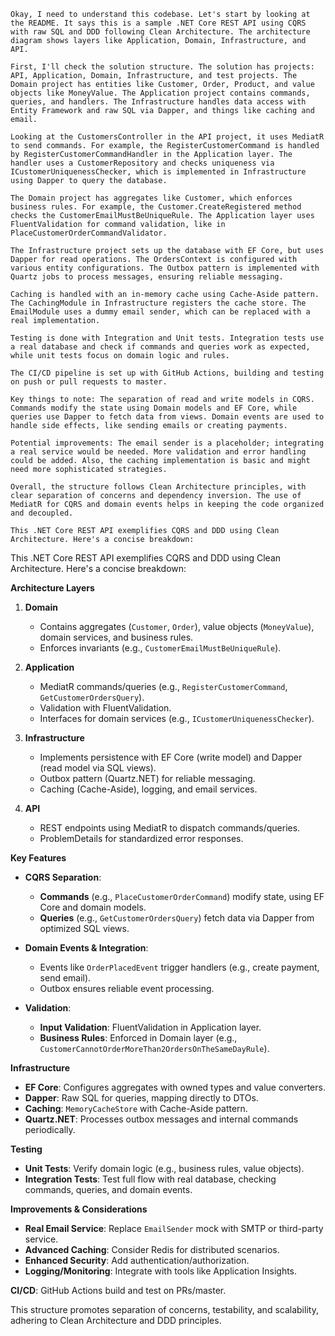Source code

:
 ```
Okay, I need to understand this codebase. Let's start by looking at the README. It says this is a sample .NET Core REST API using CQRS with raw SQL and DDD following Clean Architecture. The architecture diagram shows layers like Application, Domain, Infrastructure, and API.

First, I'll check the solution structure. The solution has projects: API, Application, Domain, Infrastructure, and test projects. The Domain project has entities like Customer, Order, Product, and value objects like MoneyValue. The Application project contains commands, queries, and handlers. The Infrastructure handles data access with Entity Framework and raw SQL via Dapper, and things like caching and email.

Looking at the CustomersController in the API project, it uses MediatR to send commands. For example, the RegisterCustomerCommand is handled by RegisterCustomerCommandHandler in the Application layer. The handler uses a CustomerRepository and checks uniqueness via ICustomerUniquenessChecker, which is implemented in Infrastructure using Dapper to query the database.

The Domain project has aggregates like Customer, which enforces business rules. For example, the Customer.CreateRegistered method checks the CustomerEmailMustBeUniqueRule. The Application layer uses FluentValidation for command validation, like in PlaceCustomerOrderCommandValidator.

The Infrastructure project sets up the database with EF Core, but uses Dapper for read operations. The OrdersContext is configured with various entity configurations. The Outbox pattern is implemented with Quartz jobs to process messages, ensuring reliable messaging.

Caching is handled with an in-memory cache using Cache-Aside pattern. The CachingModule in Infrastructure registers the cache store. The EmailModule uses a dummy email sender, which can be replaced with a real implementation.

Testing is done with Integration and Unit tests. Integration tests use a real database and check if commands and queries work as expected, while unit tests focus on domain logic and rules.

The CI/CD pipeline is set up with GitHub Actions, building and testing on push or pull requests to master.

Key things to note: The separation of read and write models in CQRS. Commands modify the state using Domain models and EF Core, while queries use Dapper to fetch data from views. Domain events are used to handle side effects, like sending emails or creating payments.

Potential improvements: The email sender is a placeholder; integrating a real service would be needed. More validation and error handling could be added. Also, the caching implementation is basic and might need more sophisticated strategies.

Overall, the structure follows Clean Architecture principles, with clear separation of concerns and dependency inversion. The use of MediatR for CQRS and domain events helps in keeping the code organized and decoupled.

This .NET Core REST API exemplifies CQRS and DDD using Clean Architecture. Here's a concise breakdown:
```

This .NET Core REST API exemplifies CQRS and DDD using Clean Architecture. Here's a concise breakdown:

**Architecture Layers**
1. **Domain**  
   - Contains aggregates (`Customer`, `Order`), value objects (`MoneyValue`), domain services, and business rules.  
   - Enforces invariants (e.g., `CustomerEmailMustBeUniqueRule`).

2. **Application**  
   - MediatR commands/queries (e.g., `RegisterCustomerCommand`, `GetCustomerOrdersQuery`).  
   - Validation with FluentValidation.  
   - Interfaces for domain services (e.g., `ICustomerUniquenessChecker`).

3. **Infrastructure**  
   - Implements persistence with EF Core (write model) and Dapper (read model via SQL views).  
   - Outbox pattern (Quartz.NET) for reliable messaging.  
   - Caching (Cache-Aside), logging, and email services.

4. **API**  
   - REST endpoints using MediatR to dispatch commands/queries.  
   - ProblemDetails for standardized error responses.

**Key Features**
- **CQRS Separation**:  
  - **Commands** (e.g., `PlaceCustomerOrderCommand`) modify state, using EF Core and domain models.  
  - **Queries** (e.g., `GetCustomerOrdersQuery`) fetch data via Dapper from optimized SQL views.

- **Domain Events & Integration**:  
  - Events like `OrderPlacedEvent` trigger handlers (e.g., create payment, send email).  
  - Outbox ensures reliable event processing.

- **Validation**:  
  - **Input Validation**: FluentValidation in Application layer.  
  - **Business Rules**: Enforced in Domain layer (e.g., `CustomerCannotOrderMoreThan2OrdersOnTheSameDayRule`).

**Infrastructure**
- **EF Core**: Configures aggregates with owned types and value converters.  
- **Dapper**: Raw SQL for queries, mapping directly to DTOs.  
- **Caching**: `MemoryCacheStore` with Cache-Aside pattern.  
- **Quartz.NET**: Processes outbox messages and internal commands periodically.

**Testing**
- **Unit Tests**: Verify domain logic (e.g., business rules, value objects).  
- **Integration Tests**: Test full flow with real database, checking commands, queries, and domain events.

**Improvements & Considerations**
- **Real Email Service**: Replace `EmailSender` mock with SMTP or third-party service.  
- **Advanced Caching**: Consider Redis for distributed scenarios.  
- **Enhanced Security**: Add authentication/authorization.  
- **Logging/Monitoring**: Integrate with tools like Application Insights.

**CI/CD**: GitHub Actions build and test on PRs/master.

This structure promotes separation of concerns, testability, and scalability, adhering to Clean Architecture and DDD principles.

**THE TASK**
Scan the data for the string "fetch" and copy each line in which it occurs.

**REPLY**
Key things to note: The separation of read and write models in CQRS. Commands modify the state using Domain models and EF Core, while queries use Dapper to fetch data from views. Domain events are used to handle side effects, like sending emails or creating payments.
  - **Queries** (e.g., `GetCustomerOrdersQuery`) fetch data via Dapper from optimized SQL views.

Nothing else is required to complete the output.